Tuesday, December 20, 2016

Did you notice the glaring error in Monday's print edition?

It's been often said that every writer needs a good editor.

At newspapers, one of the things we are dealing with is the absence of what we used to refer to as the copy desk. They were editors who read and edited stories, designed pages, and wrote the headlines and captions that appeared in the finished print product.

These days, all those sets of eyes are absent.

What was once unthinkable has now become routine.

Yes, fewer and fewer sets of eyes look at copy and pages before they hit print.

That last line of defense - the copy desk - is just one more reminder of how this business has changed.

I can't tell you how many times a solid copy desk has saved a reporter - or editor's - backside and allowed us to avoid looking incredibly silly.

I have often said that working here as I do in the early a.m. hours and posting content online - without the benefit of anyone else getting a chance to look at it - is something akin to what the Wallenda family used to do. Yes, it's a little bit like working without a net.

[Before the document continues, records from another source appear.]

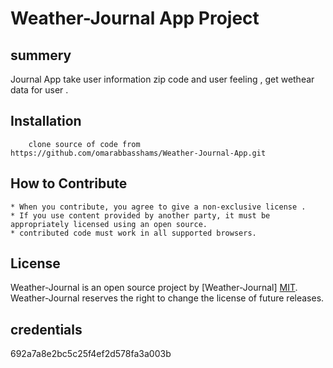 # Weather-Journal App Project

## summery 

Journal App take user information zip code and user feeling , get wethear data for user .

## Installation

        clone source of code from https://github.com/omarabbasshams/Weather-Journal-App.git
        
## How to Contribute

    * When you contribute, you agree to give a non-exclusive license .
    * If you use content provided by another party, it must be appropriately licensed using an open source.
    * contributed code must work in all supported browsers.

## License
Weather-Journal is an open source project by [Weather-Journal] [MIT](https://opensource.org/licenses/MIT).
Weather-Journal reserves the right to change the license of future releases.

## credentials
692a7a8e2bc5c25f4ef2d578fa3a003b
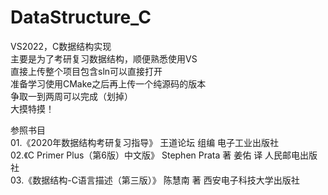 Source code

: # DataStructure_C
VS2022，C数据结构实现  
主要是为了考研复习数据结构，顺便熟悉使用VS  
直接上传整个项目包含sln可以直接打开  
准备学习使用CMake之后再上传一个纯源码的版本  
争取一到两周可以完成（划掉）  
大摸特摸！
  
参照书目  
01.《2020年数据结构考研复习指导》 王道论坛 组编 电子工业出版社  
02.《C Primer Plus（第6版）中文版》 Stephen Prata 著 姜佑 译 人民邮电出版社  
03.《数据结构-C语言描述（第三版）》 陈慧南 著 西安电子科技大学出版社  
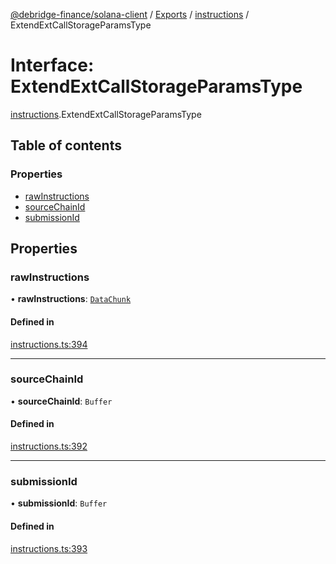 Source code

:[@debridge-finance/solana-client](../README.md) / [Exports](../modules.md) / [instructions](../modules/instructions.md) / ExtendExtCallStorageParamsType

# Interface: ExtendExtCallStorageParamsType

[instructions](../modules/instructions.md).ExtendExtCallStorageParamsType

## Table of contents

### Properties

- [rawInstructions](instructions.ExtendExtCallStorageParamsType.md#rawinstructions)
- [sourceChainId](instructions.ExtendExtCallStorageParamsType.md#sourcechainid)
- [submissionId](instructions.ExtendExtCallStorageParamsType.md#submissionid)

## Properties

### rawInstructions

• **rawInstructions**: [`DataChunk`](instructions.DataChunk.md)

#### Defined in

[instructions.ts:394](https://github.com/debridge-finance/solana-contracts-client/blob/1b61583/src/instructions.ts#L394)

___

### sourceChainId

• **sourceChainId**: `Buffer`

#### Defined in

[instructions.ts:392](https://github.com/debridge-finance/solana-contracts-client/blob/1b61583/src/instructions.ts#L392)

___

### submissionId

• **submissionId**: `Buffer`

#### Defined in

[instructions.ts:393](https://github.com/debridge-finance/solana-contracts-client/blob/1b61583/src/instructions.ts#L393)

All of which is my way of wondering just how many people noticed the glaring error that accompanied my Monday print column. If you're an online reader - and thanks for reading by the way! - this will not pertain to you. This is instead directed to our longtime, loyal, ink-stained print readership.

I managed to quickly erase the error from our website, again reminding me of my favorite thing about the online world, a couple of keystrokes and - Voila! - what mistake?

I was writing about the fact that Ward Bond appeared in two classic movies, including one of my personal Top Fives. He portayed Bert the cop in the Christmas classic 'It's a Wonderful Life,' but I never realized until my wife told me that he also played Father Peter Lonergan in the John Wayne classic 'The Quiet Man.'

I finished off that column very early Sunday morning. Then I went about finding a photo of Bond, along with Ernie the taxi driver in 'Wonderful Life.'

But in putting together the caption for the photo that accompanied my column, I made a ridiculous error. Instead of referring to Ward Bond, I called him Burt Ward.

Now, as any Boomer can tell you, Burt Ward played Robin to Adam West's Batman in the campy classic based on the comic book hero.

That's the kind of thing that the copy desk would pick up on - and often times loudly announce in a crowded newsroom, much to the shame of the offending writer, in this instance me.

Instead, since I wrote the column, the caption and also laid out that page. As much as I would like to shirk the blame here and yell at someone for making such a silly error, the offending person is staring back at me in the mirror.

SpellCheck does not catch that kind of mistake; humans do.

As a paean to loyal readers, I can at least offer one more bit of trivia connected to that photo, passed along to me by a reader yesterday, one by the way who did not notice the glaring error in that caption.

The cab driver, Ernie Bishop (you know, that "guy who sits around on his brains all day," according to old man Potter), was portrayed by an actor named Frank Faylen.

Know who else he portrayed? Again, I'm hoping Boomers will get this one.

Yes, Frank Fayley also portrayed Dobie Gillis' father in the TV show, 'The Many Loves of Dobie Gillis.' Merry Christmas, Boomers!